On April 30, the Federal Reserve released additional guidance on the expanding scope and eligibility for Main Street Lending Program.
The Federal Reserve added the Main Street Priority Loan Facility, which implies that the Treasury and Fed are willing to take riskier types of loans.
Much to the credit of firms that submitted comments to the Federal Reserve, the Main Street Lending Program is now eligible for those firms with $5 billion in annual revenue and up to 15,000 employees, an increase from $2.5 billion in revenue and 10,000 employees. In addition, the minimum loan size was lowered to $500,000 from $1 million.
In addition to the Main Street New Loan Facility and the Main Street Expanded Loan Facility, the Federal Reserve added the Main Street Priority Loan Facility, which implies that the Treasury and Fed are willing to take riskier types of loans onto the central bank’s balance sheet because it allows debt to EBITDA of six times as opposed to four times in the Main Street New Loan Facility.

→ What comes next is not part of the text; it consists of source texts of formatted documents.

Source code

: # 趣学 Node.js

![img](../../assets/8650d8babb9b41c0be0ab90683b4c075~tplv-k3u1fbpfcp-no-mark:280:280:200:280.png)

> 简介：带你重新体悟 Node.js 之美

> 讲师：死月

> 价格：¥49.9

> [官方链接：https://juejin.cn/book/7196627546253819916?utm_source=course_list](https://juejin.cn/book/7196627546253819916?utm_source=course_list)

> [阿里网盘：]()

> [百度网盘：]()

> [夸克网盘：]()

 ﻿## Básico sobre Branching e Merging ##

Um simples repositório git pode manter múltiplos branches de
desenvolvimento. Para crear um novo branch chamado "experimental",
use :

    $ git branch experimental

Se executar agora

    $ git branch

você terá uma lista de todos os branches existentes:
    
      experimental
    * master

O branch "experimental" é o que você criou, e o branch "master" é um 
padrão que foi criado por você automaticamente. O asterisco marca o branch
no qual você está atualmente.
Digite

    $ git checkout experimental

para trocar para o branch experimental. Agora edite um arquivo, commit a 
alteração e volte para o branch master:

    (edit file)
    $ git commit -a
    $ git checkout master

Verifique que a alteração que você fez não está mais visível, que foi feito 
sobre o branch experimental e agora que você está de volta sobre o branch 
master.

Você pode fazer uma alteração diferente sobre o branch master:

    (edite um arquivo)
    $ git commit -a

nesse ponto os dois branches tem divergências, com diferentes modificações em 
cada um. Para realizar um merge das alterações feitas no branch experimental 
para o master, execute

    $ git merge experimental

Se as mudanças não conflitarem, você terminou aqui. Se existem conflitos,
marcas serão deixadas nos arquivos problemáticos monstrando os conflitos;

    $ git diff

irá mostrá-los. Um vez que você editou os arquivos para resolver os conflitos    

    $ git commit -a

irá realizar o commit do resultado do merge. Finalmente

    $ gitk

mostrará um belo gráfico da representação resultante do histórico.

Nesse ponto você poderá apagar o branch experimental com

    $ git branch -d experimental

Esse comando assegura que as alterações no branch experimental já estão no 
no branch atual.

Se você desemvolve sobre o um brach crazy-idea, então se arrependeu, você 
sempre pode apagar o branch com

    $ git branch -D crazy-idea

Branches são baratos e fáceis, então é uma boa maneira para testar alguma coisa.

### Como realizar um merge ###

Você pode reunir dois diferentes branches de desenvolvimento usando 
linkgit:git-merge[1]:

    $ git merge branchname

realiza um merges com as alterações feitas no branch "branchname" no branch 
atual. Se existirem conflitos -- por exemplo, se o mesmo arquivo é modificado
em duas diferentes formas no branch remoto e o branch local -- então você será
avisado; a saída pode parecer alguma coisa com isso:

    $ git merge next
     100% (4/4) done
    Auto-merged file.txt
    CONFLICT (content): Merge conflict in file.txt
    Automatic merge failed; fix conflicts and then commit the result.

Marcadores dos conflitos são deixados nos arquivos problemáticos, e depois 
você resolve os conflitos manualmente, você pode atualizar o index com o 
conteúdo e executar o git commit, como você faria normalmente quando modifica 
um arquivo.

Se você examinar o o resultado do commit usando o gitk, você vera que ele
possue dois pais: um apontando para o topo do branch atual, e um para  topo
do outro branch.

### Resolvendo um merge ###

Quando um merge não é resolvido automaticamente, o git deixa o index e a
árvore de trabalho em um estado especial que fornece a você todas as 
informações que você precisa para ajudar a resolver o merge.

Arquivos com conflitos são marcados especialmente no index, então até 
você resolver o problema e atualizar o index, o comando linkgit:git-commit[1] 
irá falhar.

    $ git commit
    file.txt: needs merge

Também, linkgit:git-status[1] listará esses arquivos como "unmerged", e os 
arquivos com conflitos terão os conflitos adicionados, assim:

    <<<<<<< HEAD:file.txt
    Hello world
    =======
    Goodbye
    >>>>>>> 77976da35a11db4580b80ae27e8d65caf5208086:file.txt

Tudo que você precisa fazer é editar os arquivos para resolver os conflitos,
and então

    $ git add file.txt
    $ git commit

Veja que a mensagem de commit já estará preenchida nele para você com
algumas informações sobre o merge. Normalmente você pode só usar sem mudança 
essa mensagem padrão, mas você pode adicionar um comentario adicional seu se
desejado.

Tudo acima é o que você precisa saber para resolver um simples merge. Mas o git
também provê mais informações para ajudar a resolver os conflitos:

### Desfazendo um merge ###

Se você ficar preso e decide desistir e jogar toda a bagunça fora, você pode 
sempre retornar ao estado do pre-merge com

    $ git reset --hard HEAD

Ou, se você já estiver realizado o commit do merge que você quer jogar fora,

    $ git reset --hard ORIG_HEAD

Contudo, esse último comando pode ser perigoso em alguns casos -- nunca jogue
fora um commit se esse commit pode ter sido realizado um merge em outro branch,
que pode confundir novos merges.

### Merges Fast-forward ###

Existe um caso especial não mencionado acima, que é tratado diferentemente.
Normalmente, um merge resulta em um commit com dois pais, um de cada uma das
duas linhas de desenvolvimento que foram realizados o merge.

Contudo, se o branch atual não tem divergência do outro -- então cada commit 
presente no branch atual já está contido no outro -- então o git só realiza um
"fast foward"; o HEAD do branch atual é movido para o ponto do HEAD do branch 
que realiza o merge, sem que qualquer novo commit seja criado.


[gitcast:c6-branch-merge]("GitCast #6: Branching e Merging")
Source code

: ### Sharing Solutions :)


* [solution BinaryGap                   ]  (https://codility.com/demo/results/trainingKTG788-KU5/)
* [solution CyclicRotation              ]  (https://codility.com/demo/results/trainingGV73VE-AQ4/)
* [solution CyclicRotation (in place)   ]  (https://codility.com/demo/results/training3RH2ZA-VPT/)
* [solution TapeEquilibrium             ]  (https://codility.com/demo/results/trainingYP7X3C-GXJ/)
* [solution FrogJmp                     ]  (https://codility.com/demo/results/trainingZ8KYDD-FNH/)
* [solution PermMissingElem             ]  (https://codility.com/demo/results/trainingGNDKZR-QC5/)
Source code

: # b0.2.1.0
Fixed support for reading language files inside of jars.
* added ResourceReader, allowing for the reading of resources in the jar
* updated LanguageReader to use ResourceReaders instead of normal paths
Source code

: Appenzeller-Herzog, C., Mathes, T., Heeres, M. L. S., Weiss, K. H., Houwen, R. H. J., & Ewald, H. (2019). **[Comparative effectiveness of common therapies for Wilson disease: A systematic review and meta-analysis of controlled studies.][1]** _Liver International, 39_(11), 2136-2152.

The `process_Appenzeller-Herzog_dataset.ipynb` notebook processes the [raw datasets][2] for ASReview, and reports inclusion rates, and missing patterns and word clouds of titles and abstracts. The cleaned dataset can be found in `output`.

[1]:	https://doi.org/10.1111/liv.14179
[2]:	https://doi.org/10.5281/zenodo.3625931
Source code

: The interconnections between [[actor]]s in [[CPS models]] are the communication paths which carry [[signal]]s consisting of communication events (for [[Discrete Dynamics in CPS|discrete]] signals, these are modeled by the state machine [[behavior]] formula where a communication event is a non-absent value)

The Fed added language around what it means to make a reasonable effort to keep workers:
“Eligible Borrowers should make commercially reasonable efforts to retain employees during the term of the MSNLF Loan, MSPLF Loan, or MSELF upsized tranche. Specifically, an Eligible Borrower should undertake good-faith efforts to maintain payroll and retain employees, in light of its capacities, the economic environment, its available resources, and the business need for labor. Borrowers that have already laid off or furloughed workers as a result of the disruptions from COVID-19 are eligible to apply for Main Street loans.“
Each facility requires lender and borrower certifications and covenants. A full list of each can be accessed by reviewing each facility’s respective term sheets. It will be important for eligible lenders and eligible borrowers to understand the certifications and covenants as part of making a determination if accessing liquidity under the Main Street Lending Program makes sense.
Next steps for lenders:
- Review each facility’s terms. Determine which program may be appropriate for borrowers based on the expanded terms and eligibility.

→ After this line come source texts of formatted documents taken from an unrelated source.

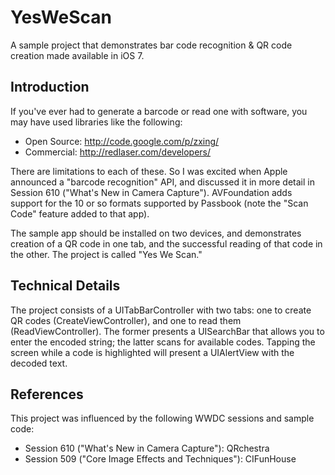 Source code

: YesWeScan
=========

A sample project that demonstrates bar code recognition &amp; QR code creation made available in iOS 7.

## Introduction

If you've ever had to generate a barcode or read one with software, you may have used libraries like the following:

   * Open Source: http://code.google.com/p/zxing/
   * Commercial: http://redlaser.com/developers/

There are limitations to each of these. So I was excited when Apple announced a "barcode recognition" API, and discussed it in more detail in Session 610 ("What's New in Camera Capture"). AVFoundation adds support for the 10 or so formats supported by Passbook (note the "Scan Code" feature added to that app). 

The sample app should be installed on two devices, and demonstrates creation of a QR code in one tab, and the successful reading of that code in the other. The project is called "Yes We Scan."

## Technical Details

The project consists of a UITabBarController with two tabs: one to create QR codes (CreateViewController), and one to read them (ReadViewController). The former presents a UISearchBar that allows you to enter the encoded string; the latter scans for available codes. Tapping the screen while a code is highlighted will present a UIAlertView with the decoded text.

## References

This project was influenced by the following WWDC sessions and sample code:

   * Session 610 ("What's New in Camera Capture"): QRchestra
   * Session 509 ("Core Image Effects and Techniques"): CIFunHouse
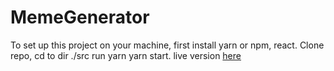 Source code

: # MemeGenerator
To set up this project on your machine, first install yarn or npm, react. Clone repo, cd to dir ./src run yarn yarn start.
live version [here](https://tannerpace.github.io/MemeMaker/)

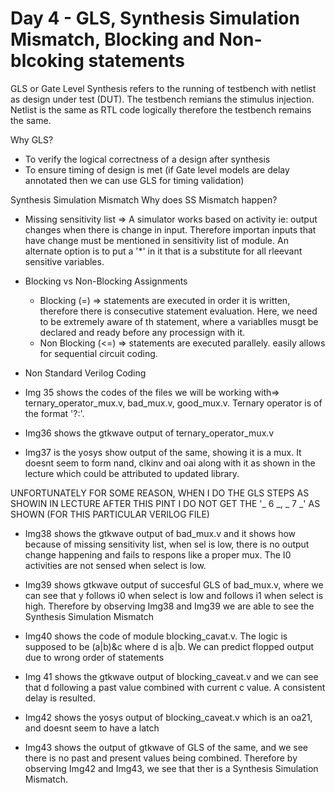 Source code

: # Day 4 - GLS, Synthesis Simulation Mismatch, Blocking and Non-blcoking statements

GLS or Gate Level Synthesis refers to the running of testbench with netlist as design under test (DUT). The testbench remians the stimulus injection. 
Netlist is the same as RTL code logically therefore the testbench remains the same.

Why GLS? 
* To verify the logical correctness of a design after synthesis
* To ensure timing of design is met (if Gate level models are delay annotated then we can use GLS for timing validation)

Synthesis Simulation Mismatch
Why does SS Mismatch happen?
* Missing sensitivity list => A simulator works based on activity ie: output changes when there is change in input. Therefore importan inputs that have change must be mentioned in sensitivity list of module. An alternate option is to put a '*' in it that is a substitute for all rleevant sensitive variables.
* Blocking vs Non-Blocking Assignments
  * Blocking (=) => statements are executed in order it is written, therefore there is consecutive statement evaluation. Here, we need to be extremely aware of th statement, where a variablles musgt be declared and ready before any processign with it.
  * Non Blocking (<=) => statements are executed parallely. easily allows for sequential circuit coding.
* Non Standard Verilog Coding

* Img 35 shows the codes of the files we will be working with=> ternary_operator_mux.v, bad_mux.v, good_mux.v. Ternary operator is of the format '<cond>?<T>:<F>'.
* Img36 shows the gtkwave output of ternary_operator_mux.v
* Img37 is the yosys show output of the same, showing it is a mux. It doesnt seem to form nand, clkinv and oai along with it as shown in the lecture which could be attributed to updated library.

UNFORTUNATELY FOR SOME REASON, WHEN I DO THE GLS STEPS AS SHOWIN IN LECTURE AFTER THIS PINT I DO NOT GET THE '_ 6 _, _ 7 _' AS SHOWN (FOR THIS PARTICULAR VERILOG FILE)

* Img38 shows the gtkwave output of bad_mux.v and it shows how because of missing sensitivity list, when sel is low, there is no output change happening and fails to respons like a proper mux. The I0 activities are not sensed when select is low.

* Img39 shows gtkwave output of succesful GLS of bad_mux.v, where we can see that y follows i0 when select is low and follows i1 when select is high. Therefore by observing Img38 and Img39 we are able to see the Synthesis Simulation Mismatch

* Img40 shows the code of module blocking_cavat.v. The logic is supposed to be (a|b)&c where d is a|b. We can predict flopped output due to wrong order of statements
* Img 41 shows the gtkwave output of blocking_caveat.v and we can see that d following a past value combined with current c value. A consistent delay is resulted.
* Img42 shows the yosys output of blocking_caveat.v which is an oa21, and doesnt seem to have a latch
* Img43 shows the output of gtkwave of GLS of the same, and we see there is no past and present values being combined. Therefore by observing Img42 and Img43, we see that ther is a Synthesis Simulation Mismatch.

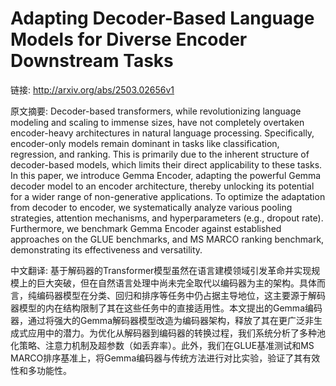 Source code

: # Adapting Decoder-Based Language Models for Diverse Encoder Downstream Tasks

链接: http://arxiv.org/abs/2503.02656v1

原文摘要:
Decoder-based transformers, while revolutionizing language modeling and
scaling to immense sizes, have not completely overtaken encoder-heavy
architectures in natural language processing. Specifically, encoder-only models
remain dominant in tasks like classification, regression, and ranking. This is
primarily due to the inherent structure of decoder-based models, which limits
their direct applicability to these tasks. In this paper, we introduce Gemma
Encoder, adapting the powerful Gemma decoder model to an encoder architecture,
thereby unlocking its potential for a wider range of non-generative
applications. To optimize the adaptation from decoder to encoder, we
systematically analyze various pooling strategies, attention mechanisms, and
hyperparameters (e.g., dropout rate). Furthermore, we benchmark Gemma Encoder
against established approaches on the GLUE benchmarks, and MS MARCO ranking
benchmark, demonstrating its effectiveness and versatility.

中文翻译:
基于解码器的Transformer模型虽然在语言建模领域引发革命并实现规模上的巨大突破，但在自然语言处理中尚未完全取代以编码器为主的架构。具体而言，纯编码器模型在分类、回归和排序等任务中仍占据主导地位，这主要源于解码器模型的内在结构限制了其在这些任务中的直接适用性。本文提出的Gemma编码器，通过将强大的Gemma解码器模型改造为编码器架构，释放了其在更广泛非生成式应用中的潜力。为优化从解码器到编码器的转换过程，我们系统分析了多种池化策略、注意力机制及超参数（如丢弃率）。此外，我们在GLUE基准测试和MS MARCO排序基准上，将Gemma编码器与传统方法进行对比实验，验证了其有效性和多功能性。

- Identify potential borrowers. Connect with and identify those firms that will need the Main Street Lending Program funds.
- Continue to monitor updates . Continue to monitor the program’s site to know when the program will launch and what further updates may be made to terms and rules.
Although taking the appropriate time on the front end to understand and plan will not eliminate the pain felt when the program rolls out, it will certainly help alleviate it.
Although the launch date of the Main Street Lending Program is still not known, the release of additional guidance and answers to common questions are a strong step forward for middle market businesses to gain bridge financing through an eligible lending institution.
Lending institutions should take the time afforded before the program launch to communicate with and educate prospective borrowers on the program. Simply put, this program can provide comfort to middle market businesses in an uncomfortable time.